El Museo Bau es mucho más que una institución cultural: es un hogar vivo de la memoria, la creación y el espíritu de un artista que actuó con tenacidad, valentía y un profundo amor por este lugar. Apoyarlo no es solo un gesto de respeto hacia la extensa labor del artista, sino una responsabilidad cultural y nacional: garantizar que el legado, los valores y la visión que aportó al país sigan resonando, inspirando y contando su historia a las generaciones futuras.
«La Casa de Yosef Bau» es el único museo de su tipo en el mundo que combina animación, cine, gráfica, Holocausto, publicidad, fotografía, espionaje, amor por la tierra y por la lengua hebrea, relato y poesía, todo ello con humor, espíritu humano y amor por la vida.
A través de los dibujos humorísticos de Yosef Bau sobre la lengua hebrea, nos acercamos a un idioma rico y sofisticado, en el que cada palabra posee un significado profundo.
Mediante sus trabajos de gráfica y publicidad se revela la historia de los inicios del cine, la prensa y la televisión en el país.
Los visitantes del museo se encuentran con una historia de vida fascinante y conmovedora: sobre el rescate de judíos durante el Holocausto y en la tierra de Israel, sobre la capacidad de elegir ver el lado positivo de la vida y sobre cómo el humor, el amor y el optimismo permiten al ser humano sobrevivir incluso en las situaciones más difíciles.

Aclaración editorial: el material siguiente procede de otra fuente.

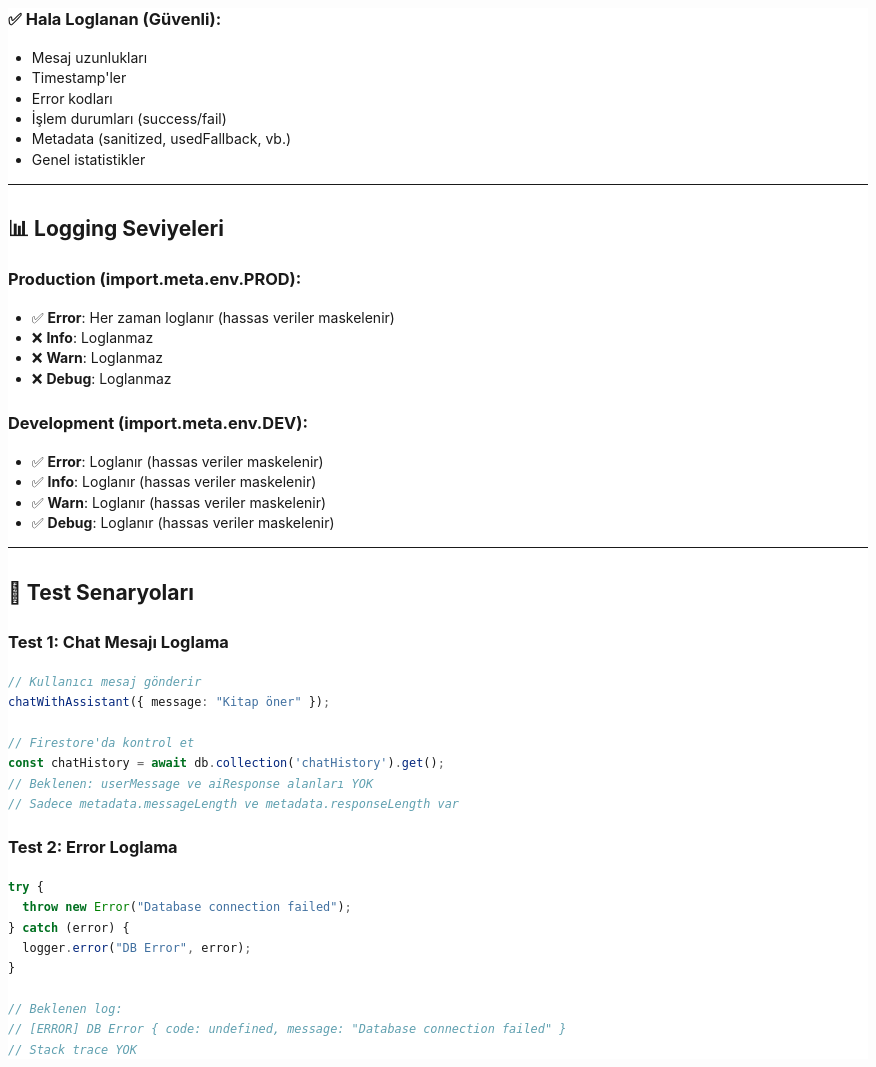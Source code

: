 ### ✅ Hala Loglanan (Güvenli):
- Mesaj uzunlukları
- Timestamp'ler
- Error kodları
- İşlem durumları (success/fail)
- Metadata (sanitized, usedFallback, vb.)
- Genel istatistikler

---

## 📊 Logging Seviyeleri

### Production (import.meta.env.PROD):
- ✅ **Error**: Her zaman loglanır (hassas veriler maskelenir)
- ❌ **Info**: Loglanmaz
- ❌ **Warn**: Loglanmaz
- ❌ **Debug**: Loglanmaz

### Development (import.meta.env.DEV):
- ✅ **Error**: Loglanır (hassas veriler maskelenir)
- ✅ **Info**: Loglanır (hassas veriler maskelenir)
- ✅ **Warn**: Loglanır (hassas veriler maskelenir)
- ✅ **Debug**: Loglanır (hassas veriler maskelenir)

---

## 🧪 Test Senaryoları

### Test 1: Chat Mesajı Loglama
```typescript
// Kullanıcı mesaj gönderir
chatWithAssistant({ message: "Kitap öner" });

// Firestore'da kontrol et
const chatHistory = await db.collection('chatHistory').get();
// Beklenen: userMessage ve aiResponse alanları YOK
// Sadece metadata.messageLength ve metadata.responseLength var
```

### Test 2: Error Loglama
```typescript
try {
  throw new Error("Database connection failed");
} catch (error) {
  logger.error("DB Error", error);
}

// Beklenen log:
// [ERROR] DB Error { code: undefined, message: "Database connection failed" }
// Stack trace YOK
```

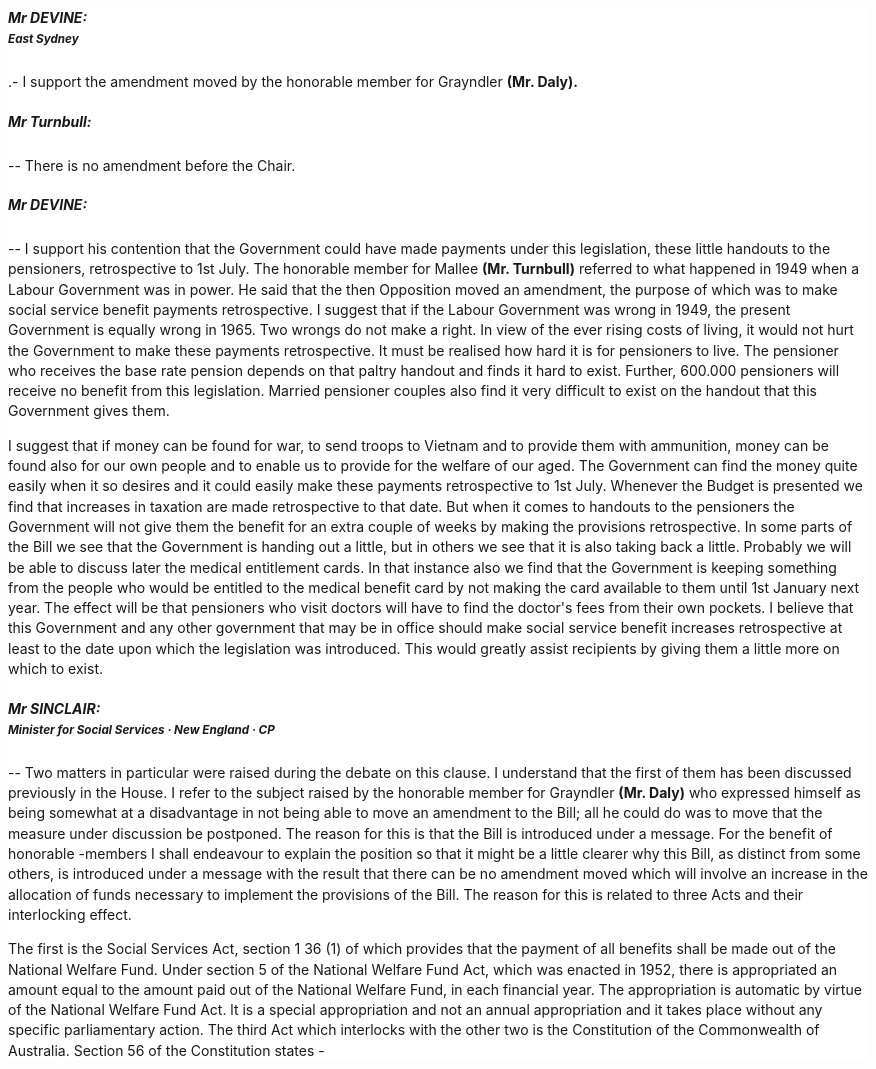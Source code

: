 ##### Mr DEVINE:<br><small class="text-muted">East Sydney</small>

.- I support the amendment moved by the honorable member for Grayndler  **(Mr. Daly).** 

##### Mr Turnbull:

--  There is no amendment before the Chair. 

##### Mr DEVINE:

-- I support his contention that the Government could have made payments under this legislation, these little handouts to the pensioners, retrospective to 1st July. The honorable member for Mallee  **(Mr. Turnbull)**  referred to what happened in 1949 when a Labour Government was in power. He said that the then Opposition moved an amendment, the purpose of which was to make social service benefit payments retrospective. I suggest that if the Labour Government was wrong in 1949, the present Government is equally wrong in 1965. Two wrongs do not make a right. In view of the ever rising costs of living, it would not hurt the Government to make these payments retrospective. It must be realised how hard it is for pensioners to live. The pensioner who receives the base rate pension depends on that paltry handout and finds it hard to exist. Further, 600.000 pensioners will receive no benefit from this legislation. Married pensioner couples also find it very difficult to exist on the handout that this Government gives them. 

I suggest that if money can be found for war, to send troops to Vietnam and to provide them with ammunition, money can be found also for our own people and to enable us to provide for the welfare of our aged. The Government can find the money quite easily when it so desires and it could easily make these payments retrospective to 1st July. Whenever the Budget is presented we find that increases in taxation are made retrospective to that date. But when it comes to handouts to the pensioners the Government will not give them the benefit for an extra couple of weeks by making the provisions retrospective. In some parts of the Bill we see that the Government is handing out a little, but in others we see that it is also taking back a little. Probably we will be able to discuss later the medical entitlement cards. In that instance also we find that the Government is keeping something from the people who would be entitled to the medical benefit card by not making the card available to them until 1st January next year. The effect will be that pensioners who visit doctors will have to find the doctor's fees from their own pockets. I believe that this Government and any other government that may be in office should make social service benefit increases retrospective at least to the date upon which the legislation was introduced. This would greatly assist recipients by giving them a little more on which to exist. 

##### Mr SINCLAIR:<br><small class="text-muted">Minister for Social Services &middot; New England &middot; CP</small>

-- Two matters in particular were raised during the debate on this clause. I understand that the first of them has been discussed previously in the House. I refer to the subject raised by the honorable member for Grayndler  **(Mr. Daly)**  who expressed himself as being somewhat at a disadvantage in not being able to move an amendment to the Bill; all he could do was to move that the measure under discussion be postponed. The reason for this is that the Bill is introduced under a message. For the benefit of honorable -members I shall endeavour to explain the position so that it might be a little clearer why this Bill, as distinct from some others, is introduced under a message with the result that there can be no amendment moved which will involve an increase in the allocation of funds necessary to implement the provisions of the Bill. The reason for this is related to three Acts and their interlocking effect. 

The first is the Social Services Act, section 1 36 (1) of which provides that the payment of all benefits shall be made out of the National Welfare Fund. Under section 5 of the National Welfare Fund Act, which was enacted in 1952, there is appropriated an amount equal to the amount paid out of the National Welfare Fund, in each financial year. The appropriation is automatic by virtue of the National Welfare Fund Act. lt is a special appropriation and not an annual appropriation and it takes place without any specific parliamentary action. The third Act which interlocks with the other two is the Constitution of the Commonwealth of Australia. Section 56 of the Constitution states -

Yosef Bau conoció a su esposa Rivka dentro del campo de concentración de Płaszów. Se infiltró, disfrazado de mujer, en el campo de mujeres, y allí ambos se casaron en una ceremonia secreta y profundamente conmovedora. Su boda fue inmortalizada en la película «La lista de Schindler».
La historia de amor y valentía de Rivka y Yosef Bau también queda reflejada en el documental «Yosef Bau – un artista en guerra».
La visita experiencial al museo y el visionado de las películas de animación dejan una impresión poderosa. El visitante se acerca a los valores que guiaron a Yosef Bau durante el Holocausto y que lo llevaron a convertirse en uno de los pioneros de la animación y la gráfica en Israel.
Solo después de su muerte se supo que había servido como el principal diseñador gráfico del Mossad. En el marco de su labor falsificó diversos documentos, entre ellos para espías, incluidos también documentos…
que estaban destinados a Eli Cohen y —por contraste— también a Eichmann. Yosef Bau nunca habló de su actividad clandestina, y su estudio sirvió como tapadera para dicha labor.
En el museo pueden verse los diminutos dispositivos de animación y cine que construyó con sus propias manos, incluido el cine más pequeño del mundo. En las paredes se exhiben las tipografías que diseñó para el cine israelí, así como títulos de películas y de grandes acontecimientos culturales, entre ellos: «Ocho tras uno», «Kazablan», «Sallah Shabati», «Pilar de fuego», «Eran diez» y muchos más.
La obra vital única de Yosef Bau recibió reconocimiento internacional, y sus creaciones se exhiben, entre otros lugares, en el edificio de la ONU en Nueva York, en el Museo de Oskar Schindler en Cracovia, en el Parlamento español en Madrid, en el nuevo Museo de la Tolerancia en Moscú y en diversos espacios de Estados Unidos y Canadá.
A lo largo de los años, el museo ha acogido a estudiantes, soldados, personas de la tercera edad y turistas de Israel y de todo el mundo, que llegan para conocer la historia singular del lugar y la inspiradora vida de Rivka y Yosef Bau.
En 2020, Yosef y Rivka Bau recibieron el «Reconocimiento al Rescatador Judío», otorgado por la organización mundial B’nai B’rith. En 2023 y 2024, el museo fue clasificado en el percentil superior de las atracciones recomendadas a nivel mundial por el sitio Tripadvisor.
En estos días se proyecta en la Cinemateca la película «Yosef Bau, artista en guerra», que aborda la vida de Yosef Bau durante el Holocausto. Un filme poderoso que es imprescindible ver y del que hay que aprender sobre la valentía y la voluntad de sobrevivir para contar lo que los nazis hicieron a las personas y, en particular, a los judíos.
Actualmente, el museo, situado en la calle Berdichevsky 9 de Tel Aviv, se enfrenta al peligro de cierre. Aún no se ha encontrado una sede alternativa, y las hijas de Yosef Bau, Tzila y Hadassah, han iniciado una campaña de micromecenazgo con el objetivo de salvar el museo y continuar con el legado.